*** DATA RECORDS Section Begins ***
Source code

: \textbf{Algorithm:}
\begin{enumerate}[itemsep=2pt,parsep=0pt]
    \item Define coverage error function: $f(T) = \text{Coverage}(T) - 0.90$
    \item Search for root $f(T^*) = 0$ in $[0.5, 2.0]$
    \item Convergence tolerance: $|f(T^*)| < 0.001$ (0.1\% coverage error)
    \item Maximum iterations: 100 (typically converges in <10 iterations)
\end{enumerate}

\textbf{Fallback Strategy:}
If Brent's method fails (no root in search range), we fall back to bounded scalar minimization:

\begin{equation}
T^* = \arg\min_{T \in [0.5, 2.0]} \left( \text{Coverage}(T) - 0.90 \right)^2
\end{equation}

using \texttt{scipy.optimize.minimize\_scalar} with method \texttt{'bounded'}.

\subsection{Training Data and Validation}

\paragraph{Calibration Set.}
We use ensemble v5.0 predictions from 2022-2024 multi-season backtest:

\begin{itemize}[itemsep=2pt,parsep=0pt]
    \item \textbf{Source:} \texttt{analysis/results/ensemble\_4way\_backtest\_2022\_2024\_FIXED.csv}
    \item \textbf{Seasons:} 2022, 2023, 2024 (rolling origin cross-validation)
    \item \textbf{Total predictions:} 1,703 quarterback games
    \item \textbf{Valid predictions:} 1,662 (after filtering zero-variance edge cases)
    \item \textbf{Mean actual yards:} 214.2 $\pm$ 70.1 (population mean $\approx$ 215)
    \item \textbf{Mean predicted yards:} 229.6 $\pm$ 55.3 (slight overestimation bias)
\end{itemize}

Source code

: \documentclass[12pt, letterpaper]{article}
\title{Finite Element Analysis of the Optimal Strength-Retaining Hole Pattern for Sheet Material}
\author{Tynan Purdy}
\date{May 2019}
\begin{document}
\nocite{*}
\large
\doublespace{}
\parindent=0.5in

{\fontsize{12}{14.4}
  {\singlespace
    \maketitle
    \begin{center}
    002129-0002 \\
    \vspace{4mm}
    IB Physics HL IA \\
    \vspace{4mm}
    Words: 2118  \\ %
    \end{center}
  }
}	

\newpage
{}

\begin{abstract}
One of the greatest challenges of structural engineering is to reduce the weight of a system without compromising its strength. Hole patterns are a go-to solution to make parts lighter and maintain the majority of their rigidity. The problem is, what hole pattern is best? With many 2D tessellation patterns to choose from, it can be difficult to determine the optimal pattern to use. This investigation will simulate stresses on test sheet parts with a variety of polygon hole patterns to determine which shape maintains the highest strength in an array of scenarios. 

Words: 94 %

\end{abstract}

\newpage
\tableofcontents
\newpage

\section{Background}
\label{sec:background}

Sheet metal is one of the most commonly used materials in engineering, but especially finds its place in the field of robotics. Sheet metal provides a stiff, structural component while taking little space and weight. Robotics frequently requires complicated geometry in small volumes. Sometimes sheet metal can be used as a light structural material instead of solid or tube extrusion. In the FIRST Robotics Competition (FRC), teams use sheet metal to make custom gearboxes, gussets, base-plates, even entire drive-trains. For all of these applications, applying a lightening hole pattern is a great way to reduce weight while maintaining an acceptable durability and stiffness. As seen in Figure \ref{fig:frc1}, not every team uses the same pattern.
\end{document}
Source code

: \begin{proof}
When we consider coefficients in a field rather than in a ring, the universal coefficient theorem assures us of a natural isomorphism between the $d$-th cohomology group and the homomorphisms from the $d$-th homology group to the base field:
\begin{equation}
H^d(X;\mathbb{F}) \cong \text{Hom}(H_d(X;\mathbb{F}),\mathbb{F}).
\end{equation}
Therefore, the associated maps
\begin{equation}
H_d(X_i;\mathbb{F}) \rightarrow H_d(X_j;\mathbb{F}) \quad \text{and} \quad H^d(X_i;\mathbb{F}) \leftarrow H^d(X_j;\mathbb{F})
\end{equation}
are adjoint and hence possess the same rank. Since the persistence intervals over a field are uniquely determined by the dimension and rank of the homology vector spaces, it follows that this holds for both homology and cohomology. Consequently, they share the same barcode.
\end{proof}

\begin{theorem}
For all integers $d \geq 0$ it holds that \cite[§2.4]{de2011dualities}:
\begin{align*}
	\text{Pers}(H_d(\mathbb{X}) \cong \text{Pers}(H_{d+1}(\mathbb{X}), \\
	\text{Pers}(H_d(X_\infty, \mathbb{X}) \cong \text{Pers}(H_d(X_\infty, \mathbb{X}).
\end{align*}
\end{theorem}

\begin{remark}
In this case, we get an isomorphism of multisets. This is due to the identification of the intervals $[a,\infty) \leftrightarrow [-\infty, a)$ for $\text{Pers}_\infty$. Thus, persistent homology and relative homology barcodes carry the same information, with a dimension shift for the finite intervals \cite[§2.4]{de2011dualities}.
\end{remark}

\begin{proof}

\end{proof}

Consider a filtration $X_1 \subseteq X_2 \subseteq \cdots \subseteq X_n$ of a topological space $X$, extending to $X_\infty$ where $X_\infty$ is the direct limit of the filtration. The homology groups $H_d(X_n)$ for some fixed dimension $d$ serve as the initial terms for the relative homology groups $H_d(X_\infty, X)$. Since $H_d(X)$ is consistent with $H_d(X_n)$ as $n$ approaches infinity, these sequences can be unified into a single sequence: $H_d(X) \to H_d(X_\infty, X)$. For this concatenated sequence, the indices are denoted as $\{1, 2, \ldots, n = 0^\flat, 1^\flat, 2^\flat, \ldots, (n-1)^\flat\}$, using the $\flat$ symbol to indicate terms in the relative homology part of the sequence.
*** DATA RECORDS Section Ends ***
PROBLEM TO SOLVE:
From the records above, pull every line that carries the word "proof".

EXERCISE SOLUTION:
: \begin{proof}
\end{proof}
\begin{proof}
\end{proof}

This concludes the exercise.